==== Supplied entries
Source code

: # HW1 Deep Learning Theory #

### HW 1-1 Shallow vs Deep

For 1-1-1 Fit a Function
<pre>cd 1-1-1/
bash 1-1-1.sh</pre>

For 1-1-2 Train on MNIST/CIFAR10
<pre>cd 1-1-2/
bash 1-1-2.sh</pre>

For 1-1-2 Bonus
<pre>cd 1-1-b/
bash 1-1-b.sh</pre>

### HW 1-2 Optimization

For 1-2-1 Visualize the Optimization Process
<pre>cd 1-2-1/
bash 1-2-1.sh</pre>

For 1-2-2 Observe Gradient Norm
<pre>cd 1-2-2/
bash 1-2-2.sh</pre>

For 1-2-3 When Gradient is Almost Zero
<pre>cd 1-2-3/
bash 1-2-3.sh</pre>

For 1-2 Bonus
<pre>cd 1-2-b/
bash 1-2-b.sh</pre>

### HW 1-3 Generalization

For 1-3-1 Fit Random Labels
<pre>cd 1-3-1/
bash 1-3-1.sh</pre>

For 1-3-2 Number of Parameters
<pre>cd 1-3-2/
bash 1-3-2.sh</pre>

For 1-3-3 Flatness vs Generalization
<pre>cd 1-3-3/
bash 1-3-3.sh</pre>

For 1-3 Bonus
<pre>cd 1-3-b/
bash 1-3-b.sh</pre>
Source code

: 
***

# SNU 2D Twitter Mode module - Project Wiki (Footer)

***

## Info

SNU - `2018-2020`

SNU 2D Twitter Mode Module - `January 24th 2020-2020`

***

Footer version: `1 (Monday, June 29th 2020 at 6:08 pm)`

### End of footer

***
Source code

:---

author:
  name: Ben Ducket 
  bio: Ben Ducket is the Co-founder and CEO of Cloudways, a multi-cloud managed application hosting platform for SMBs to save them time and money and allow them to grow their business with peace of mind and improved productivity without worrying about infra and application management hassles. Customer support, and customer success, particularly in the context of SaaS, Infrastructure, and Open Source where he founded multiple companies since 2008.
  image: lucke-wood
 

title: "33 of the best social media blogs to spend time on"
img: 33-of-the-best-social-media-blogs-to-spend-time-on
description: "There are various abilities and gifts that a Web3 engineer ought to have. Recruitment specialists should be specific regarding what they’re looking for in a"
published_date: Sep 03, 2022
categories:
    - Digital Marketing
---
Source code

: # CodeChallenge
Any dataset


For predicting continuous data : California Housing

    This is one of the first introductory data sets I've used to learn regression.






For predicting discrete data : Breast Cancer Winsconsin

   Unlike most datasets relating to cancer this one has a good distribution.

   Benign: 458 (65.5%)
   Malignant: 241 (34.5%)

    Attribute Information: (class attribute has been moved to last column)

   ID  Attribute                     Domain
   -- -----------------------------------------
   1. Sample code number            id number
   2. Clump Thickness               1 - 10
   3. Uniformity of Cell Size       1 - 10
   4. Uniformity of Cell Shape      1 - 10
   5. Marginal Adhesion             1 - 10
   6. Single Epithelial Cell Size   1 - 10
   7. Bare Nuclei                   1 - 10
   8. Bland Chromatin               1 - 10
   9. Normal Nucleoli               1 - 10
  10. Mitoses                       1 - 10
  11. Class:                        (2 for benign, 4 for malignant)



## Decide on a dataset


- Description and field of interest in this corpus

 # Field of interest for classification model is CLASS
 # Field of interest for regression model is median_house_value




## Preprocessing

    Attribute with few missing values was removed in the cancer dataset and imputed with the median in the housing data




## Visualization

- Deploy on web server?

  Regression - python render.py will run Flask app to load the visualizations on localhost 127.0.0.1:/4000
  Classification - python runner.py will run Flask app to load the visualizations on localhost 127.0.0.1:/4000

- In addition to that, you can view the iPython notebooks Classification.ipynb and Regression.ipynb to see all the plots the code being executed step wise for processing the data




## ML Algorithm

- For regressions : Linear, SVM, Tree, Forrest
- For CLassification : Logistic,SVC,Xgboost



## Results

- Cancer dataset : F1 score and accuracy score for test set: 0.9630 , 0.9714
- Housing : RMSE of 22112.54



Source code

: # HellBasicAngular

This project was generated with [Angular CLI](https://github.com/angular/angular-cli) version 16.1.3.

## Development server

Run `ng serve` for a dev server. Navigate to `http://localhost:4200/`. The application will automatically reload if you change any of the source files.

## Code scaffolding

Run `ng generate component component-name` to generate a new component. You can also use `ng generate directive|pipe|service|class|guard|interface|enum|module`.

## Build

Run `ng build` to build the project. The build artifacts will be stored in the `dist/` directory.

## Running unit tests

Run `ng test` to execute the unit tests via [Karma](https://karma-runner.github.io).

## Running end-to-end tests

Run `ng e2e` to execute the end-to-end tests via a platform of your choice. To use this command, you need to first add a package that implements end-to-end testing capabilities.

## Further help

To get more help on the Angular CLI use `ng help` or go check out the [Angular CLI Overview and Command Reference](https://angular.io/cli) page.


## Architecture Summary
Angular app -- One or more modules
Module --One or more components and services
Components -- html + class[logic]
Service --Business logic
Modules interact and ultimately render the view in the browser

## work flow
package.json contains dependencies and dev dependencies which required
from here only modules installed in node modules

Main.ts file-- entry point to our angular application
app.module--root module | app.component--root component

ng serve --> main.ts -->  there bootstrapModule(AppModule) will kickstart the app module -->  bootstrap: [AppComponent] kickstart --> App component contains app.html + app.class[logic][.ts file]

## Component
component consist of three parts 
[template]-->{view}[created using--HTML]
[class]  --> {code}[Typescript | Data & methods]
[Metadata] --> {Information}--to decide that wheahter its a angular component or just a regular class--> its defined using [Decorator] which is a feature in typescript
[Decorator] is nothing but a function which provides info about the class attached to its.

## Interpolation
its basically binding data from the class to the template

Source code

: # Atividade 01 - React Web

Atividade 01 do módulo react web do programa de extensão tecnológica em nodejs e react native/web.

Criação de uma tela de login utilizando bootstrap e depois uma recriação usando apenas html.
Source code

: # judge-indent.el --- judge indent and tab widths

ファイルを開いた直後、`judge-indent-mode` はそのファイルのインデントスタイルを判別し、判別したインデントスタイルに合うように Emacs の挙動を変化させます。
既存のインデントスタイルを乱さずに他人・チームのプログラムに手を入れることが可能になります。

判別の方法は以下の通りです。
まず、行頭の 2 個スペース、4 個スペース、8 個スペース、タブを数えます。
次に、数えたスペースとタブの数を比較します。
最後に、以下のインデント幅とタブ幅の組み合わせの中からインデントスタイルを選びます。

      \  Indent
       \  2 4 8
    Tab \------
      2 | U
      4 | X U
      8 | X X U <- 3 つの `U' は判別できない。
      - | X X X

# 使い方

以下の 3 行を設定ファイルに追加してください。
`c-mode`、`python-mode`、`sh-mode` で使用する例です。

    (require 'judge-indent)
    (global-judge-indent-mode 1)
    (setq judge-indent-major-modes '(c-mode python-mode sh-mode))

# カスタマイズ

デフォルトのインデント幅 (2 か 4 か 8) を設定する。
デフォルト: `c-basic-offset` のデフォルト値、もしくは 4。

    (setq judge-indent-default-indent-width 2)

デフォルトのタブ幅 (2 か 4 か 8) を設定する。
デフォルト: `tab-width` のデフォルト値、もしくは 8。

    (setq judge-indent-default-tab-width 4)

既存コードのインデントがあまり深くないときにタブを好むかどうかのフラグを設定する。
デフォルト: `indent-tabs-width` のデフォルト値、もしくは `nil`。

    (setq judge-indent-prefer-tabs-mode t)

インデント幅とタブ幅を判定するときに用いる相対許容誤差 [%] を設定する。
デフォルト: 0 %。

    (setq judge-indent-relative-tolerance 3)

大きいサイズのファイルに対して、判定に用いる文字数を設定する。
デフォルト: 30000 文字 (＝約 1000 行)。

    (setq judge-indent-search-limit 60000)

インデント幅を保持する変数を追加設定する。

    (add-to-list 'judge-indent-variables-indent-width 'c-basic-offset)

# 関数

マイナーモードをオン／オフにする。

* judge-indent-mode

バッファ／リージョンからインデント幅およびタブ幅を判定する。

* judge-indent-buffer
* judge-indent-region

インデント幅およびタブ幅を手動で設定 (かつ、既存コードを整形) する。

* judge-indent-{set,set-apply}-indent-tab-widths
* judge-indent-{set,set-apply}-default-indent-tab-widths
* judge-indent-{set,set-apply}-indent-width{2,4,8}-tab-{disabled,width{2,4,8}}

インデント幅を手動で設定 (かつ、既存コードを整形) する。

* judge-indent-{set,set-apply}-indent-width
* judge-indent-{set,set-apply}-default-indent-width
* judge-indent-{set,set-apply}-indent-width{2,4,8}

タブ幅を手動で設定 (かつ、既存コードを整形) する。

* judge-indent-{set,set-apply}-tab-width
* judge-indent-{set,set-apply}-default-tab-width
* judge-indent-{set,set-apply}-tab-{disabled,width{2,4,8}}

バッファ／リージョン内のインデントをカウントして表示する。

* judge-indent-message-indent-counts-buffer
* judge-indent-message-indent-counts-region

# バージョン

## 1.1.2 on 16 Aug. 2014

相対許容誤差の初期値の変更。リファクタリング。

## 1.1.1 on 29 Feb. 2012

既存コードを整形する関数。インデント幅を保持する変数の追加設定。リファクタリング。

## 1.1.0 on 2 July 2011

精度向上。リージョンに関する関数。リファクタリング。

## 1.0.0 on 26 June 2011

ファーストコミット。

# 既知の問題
========
- _Aim of the exercise_: In the lines above, locate the string "widths". Copy every line where it occurs.

- _Expected output_:
: # judge-indent.el --- judge indent and tab widths
* judge-indent-{set,set-apply}-indent-tab-widths
* judge-indent-{set,set-apply}-default-indent-tab-widths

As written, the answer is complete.